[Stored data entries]
====
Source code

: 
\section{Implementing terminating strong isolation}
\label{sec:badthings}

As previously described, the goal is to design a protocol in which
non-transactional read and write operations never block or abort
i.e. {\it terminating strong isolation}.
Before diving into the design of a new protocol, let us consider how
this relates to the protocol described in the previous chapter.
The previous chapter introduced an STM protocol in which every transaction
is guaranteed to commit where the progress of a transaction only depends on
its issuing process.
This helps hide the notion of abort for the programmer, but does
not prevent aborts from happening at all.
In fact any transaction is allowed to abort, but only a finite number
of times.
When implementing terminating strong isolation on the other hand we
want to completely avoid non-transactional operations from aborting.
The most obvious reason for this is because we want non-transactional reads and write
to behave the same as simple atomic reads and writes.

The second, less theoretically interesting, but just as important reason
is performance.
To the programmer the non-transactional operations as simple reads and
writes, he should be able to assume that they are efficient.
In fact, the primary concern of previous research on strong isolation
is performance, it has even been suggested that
====
Exercise brief | For the word "terminating", find all matching lines in the entries above and copy them out.

Output of the task |
\section{Implementing terminating strong isolation}
i.e. {\it terminating strong isolation}.
When implementing terminating strong isolation on the other hand we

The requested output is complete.